The Femme Solidarity and Queer Allyship of Mädchen in Uniform

Features

Jun 17, 2021

The first real lesbian kiss in a film is an honor that rightfully belongs to Mädchen in Uniform. It’s true that a year earlier, in 1930, Marlene Dietrich played a tux-clad chanteuse who snogs a woman in a nightclub audience in Morocco, but Dietrich has no further contact with this female extra, and the kiss is cynically if efficaciously played to the star’s male love interest, a legionnaire (Gary Cooper) who’s watching her saucy performance intently. Unlike in Morocco, there are no titillated men to be found in Mädchen in Uniform. It is the schoolgirls who are jacked and lusty, the schoolmarms who are patriarchal and tyrannical. The kiss, which takes place behind the closed doors of a dorm, isn’t about who’s performing for whom. It’s about what it feels like for a girl.

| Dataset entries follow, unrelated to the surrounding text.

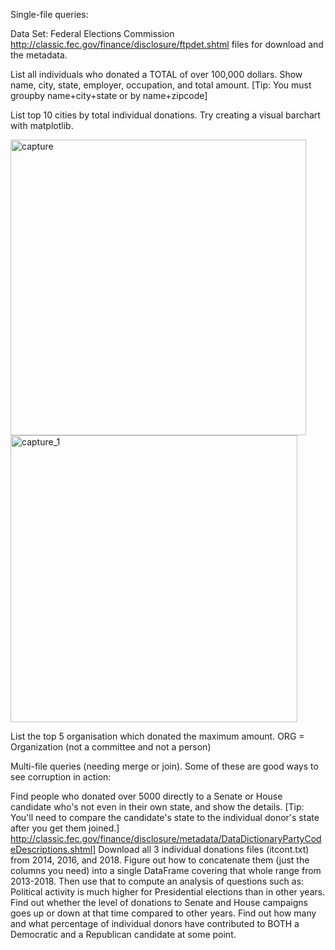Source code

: Single-file queries:

Data Set: Federal Elections Commission
http://classic.fec.gov/finance/disclosure/ftpdet.shtml files for download and the metadata.


List all individuals who donated a TOTAL of over 100,000 dollars. Show name, city, state, employer, occupation, and total amount. [Tip: You must groupby name+city+state or by name+zipcode]

List top 10 cities by total individual donations. Try creating a visual barchart with matplotlib.

<img width="473" alt="capture" src="https://user-images.githubusercontent.com/31773426/36612930-92a79c3e-189d-11e8-85c8-ee2fa2fd0abc.PNG">

<img width="459" alt="capture_1" src="https://user-images.githubusercontent.com/31773426/36613094-1016267c-189e-11e8-95f7-9a2336d1029f.PNG">


List the top 5 organisation which donated the maximum amount. ORG = Organization (not a committee and not a person)




Multi-file queries (needing merge or join). Some of these are good ways to see corruption in action:

Find people who donated over 5000 directly to a Senate or House candidate who's not even in their own state, and show the details. [Tip: You'll need to compare the candidate's state to the individual donor's state after you get them joined.] http://classic.fec.gov/finance/disclosure/metadata/DataDictionaryPartyCodeDescriptions.shtml]
Download all 3 individual donations files (itcont.txt) from 2014, 2016, and 2018. Figure out how to concatenate them (just the columns you need) into a single DataFrame covering that whole range from 2013-2018. Then use that to compute an analysis of questions such as:
Political activity is much higher for Presidential elections than in other years. Find out whether the level of donations to Senate and House campaigns goes up or down at that time compared to other years.
Find out how many and what percentage of individual donors have contributed to BOTH a Democratic and a Republican candidate at some point.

Early in the film, a neat row of covetous schoolgirls in white dresses line themselves up on their knees, waiting for a goodnight kiss from their governess. Manuela, the new arrival, is mesmerized by Miss von Bernburg’s silhouette bestowing a kiss across the room: two shadows meld into one. The ritualistic eros of this tantalizingly unhurried two-minute sequence is undergirded by Manuela’s mounting anticipation as she awaits her turn, a credible insight into the longing of an adolescent girl from a time when female characters were habitually portrayed as symbols or foils.

It’s no surprise to learn that Mädchen in Uniform was directed by a woman.

Her name was Leontine Sagan. She was a Max Reinhardt–trained actor before she became one of the first female directors in Europe. German expressionism, which had dominated the previous decade, was still de rigueur in 1931, when Sagan shot her debut. The deliberate pacing, attention to mise-en-scène, and chiaroscuro shadow play in Mädchen in Uniform had often been used by Sagan’s male contemporaries to show the distorted view of a disturbed male protagonist driven to madness in a violent world. But Sagan combined stylistic elements from expressionism with then-uncommon naturalistic performances to evoke the tender subjectivity of the young female psyche as it had never been seen—by a woman behind the camera. A series of close-ups of tremulous, hungry, excitable faces offers distinct insights into how each schoolgirl takes her pleasure. Manuela is last in line, but when she receives her kiss in an amatory two-shot, it’s not on the cheek, as it was with everyone else. Miss von Bernburg kisses her full on the lips.